• Records for processing:
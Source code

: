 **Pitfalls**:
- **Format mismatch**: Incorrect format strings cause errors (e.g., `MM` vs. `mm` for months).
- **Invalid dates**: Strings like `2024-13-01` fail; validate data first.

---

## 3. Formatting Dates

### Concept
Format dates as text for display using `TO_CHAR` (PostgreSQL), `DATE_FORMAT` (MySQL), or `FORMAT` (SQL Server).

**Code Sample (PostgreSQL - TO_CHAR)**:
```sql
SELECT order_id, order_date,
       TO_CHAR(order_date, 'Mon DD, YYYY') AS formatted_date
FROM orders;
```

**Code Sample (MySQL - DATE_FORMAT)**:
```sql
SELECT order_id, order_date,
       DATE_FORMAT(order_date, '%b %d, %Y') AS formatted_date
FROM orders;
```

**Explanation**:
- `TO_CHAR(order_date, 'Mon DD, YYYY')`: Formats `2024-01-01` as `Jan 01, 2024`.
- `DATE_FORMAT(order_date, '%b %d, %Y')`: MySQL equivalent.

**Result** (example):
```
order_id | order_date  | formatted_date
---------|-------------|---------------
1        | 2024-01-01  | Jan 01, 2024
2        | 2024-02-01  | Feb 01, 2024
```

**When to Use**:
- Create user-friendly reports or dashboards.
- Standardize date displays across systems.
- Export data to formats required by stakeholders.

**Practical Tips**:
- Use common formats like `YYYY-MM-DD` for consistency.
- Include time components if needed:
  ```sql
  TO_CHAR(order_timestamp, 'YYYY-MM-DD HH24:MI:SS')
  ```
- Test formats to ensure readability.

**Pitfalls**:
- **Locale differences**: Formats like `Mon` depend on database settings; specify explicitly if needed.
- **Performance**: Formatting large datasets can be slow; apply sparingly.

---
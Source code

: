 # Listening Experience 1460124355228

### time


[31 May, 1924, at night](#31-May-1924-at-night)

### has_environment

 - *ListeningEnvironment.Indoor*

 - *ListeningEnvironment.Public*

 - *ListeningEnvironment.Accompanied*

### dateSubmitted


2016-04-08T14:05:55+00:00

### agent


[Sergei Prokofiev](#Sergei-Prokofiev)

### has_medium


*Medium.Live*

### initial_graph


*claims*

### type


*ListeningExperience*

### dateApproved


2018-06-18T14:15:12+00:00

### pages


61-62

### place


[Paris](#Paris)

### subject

• Directions for this task: Once the line containing "- *ListeningEnvironment.Public*" is found in the listing above, set down that line and every line after it, exactly.

• Exercise solution:
 - *ListeningEnvironment.Public*

 - *ListeningEnvironment.Accompanied*

### dateSubmitted


2016-04-08T14:05:55+00:00

### agent


[Sergei Prokofiev](#Sergei-Prokofiev)

### has_medium


*Medium.Live*

### initial_graph


*claims*

### type


*ListeningExperience*

### dateApproved


2018-06-18T14:15:12+00:00

### pages


61-62

### place


[Paris](#Paris)

### subject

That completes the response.